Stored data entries
____________________
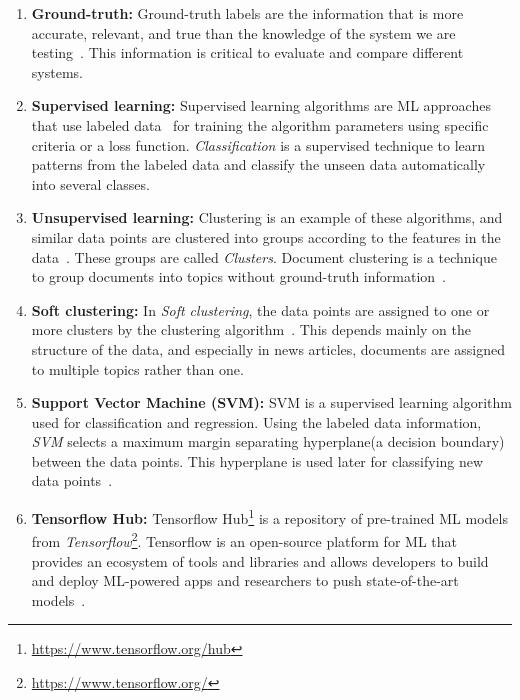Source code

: \documentclass[master,proposal,extern,palatino]{rgseThesis}
\begin{document}
\begin{enumerate}
	
\item{\textbf{Ground-truth:}} Ground-truth labels are the information that is more accurate, relevant, and true than the knowledge of the system we are testing~\cite{cardoso2014gold}. This information is critical to evaluate and compare different systems.

\item{\textbf{Supervised learning:}} Supervised learning algorithms are ML approaches that use labeled data~\cite{9155761} for training the algorithm parameters using specific criteria or a loss function. \textit{Classification} is a supervised technique to learn patterns from the labeled data and classify the unseen data automatically into several classes. 
   
\item{\textbf{Unsupervised learning:}} Clustering is an example
of these algorithms, and similar data points are clustered into groups according to the
features in the data~\cite{mahesh2020machine}. These groups are called \textit{Clusters}. Document clustering is a technique to group documents into topics without ground-truth information~\cite{de2012document}.

\item{\textbf{Soft clustering:}} In \textit{Soft clustering}, the data points are assigned to one or more clusters by the clustering algorithm~\cite{de2012document}. This depends mainly on the structure of the data, and especially in news articles, documents are assigned to multiple topics rather than one.

\item{\textbf{Support Vector Machine (SVM):}} SVM is a supervised learning algorithm used for classification and regression. Using the labeled data information, \textit{SVM} selects a maximum margin separating hyperplane(a decision boundary) between the data points. This hyperplane is used later for classifying new data points~\cite{noble2006support}. 

\item{\textbf{Tensorflow Hub:}} Tensorflow Hub\footnote{\url{https://www.tensorflow.org/hub}} is a repository of pre-trained ML models from \textit{Tensorflow}\footnote{\url{https://www.tensorflow.org/}}. Tensorflow is an open-source platform for ML that provides an ecosystem of
tools and libraries and allows developers to build and deploy ML-powered apps and
researchers to push state-of-the-art models~\cite{tensorflow_developers_2022_6574269}. 

\end{enumerate}	
\end{document}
____________________
Reproduce the data verbatim. Do not carry any picture into the copy.

Source code

: \documentclass[master,proposal,extern,palatino]{rgseThesis}
\begin{document}
\begin{enumerate}
	
\item{\textbf{Ground-truth:}} Ground-truth labels are the information that is more accurate, relevant, and true than the knowledge of the system we are testing~\cite{cardoso2014gold}. This information is critical to evaluate and compare different systems.

\item{\textbf{Supervised learning:}} Supervised learning algorithms are ML approaches that use labeled data~\cite{9155761} for training the algorithm parameters using specific criteria or a loss function. \textit{Classification} is a supervised technique to learn patterns from the labeled data and classify the unseen data automatically into several classes. 
   
\item{\textbf{Unsupervised learning:}} Clustering is an example
of these algorithms, and similar data points are clustered into groups according to the
features in the data~\cite{mahesh2020machine}. These groups are called \textit{Clusters}. Document clustering is a technique to group documents into topics without ground-truth information~\cite{de2012document}.

\item{\textbf{Soft clustering:}} In \textit{Soft clustering}, the data points are assigned to one or more clusters by the clustering algorithm~\cite{de2012document}. This depends mainly on the structure of the data, and especially in news articles, documents are assigned to multiple topics rather than one.

\item{\textbf{Support Vector Machine (SVM):}} SVM is a supervised learning algorithm used for classification and regression. Using the labeled data information, \textit{SVM} selects a maximum margin separating hyperplane(a decision boundary) between the data points. This hyperplane is used later for classifying new data points~\cite{noble2006support}. 

\item{\textbf{Tensorflow Hub:}} Tensorflow Hub\footnote{\url{https://www.tensorflow.org/hub}} is a repository of pre-trained ML models from \textit{Tensorflow}\footnote{\url{https://www.tensorflow.org/}}. Tensorflow is an open-source platform for ML that provides an ecosystem of
tools and libraries and allows developers to build and deploy ML-powered apps and
researchers to push state-of-the-art models~\cite{tensorflow_developers_2022_6574269}. 

\end{enumerate}	
\end{document}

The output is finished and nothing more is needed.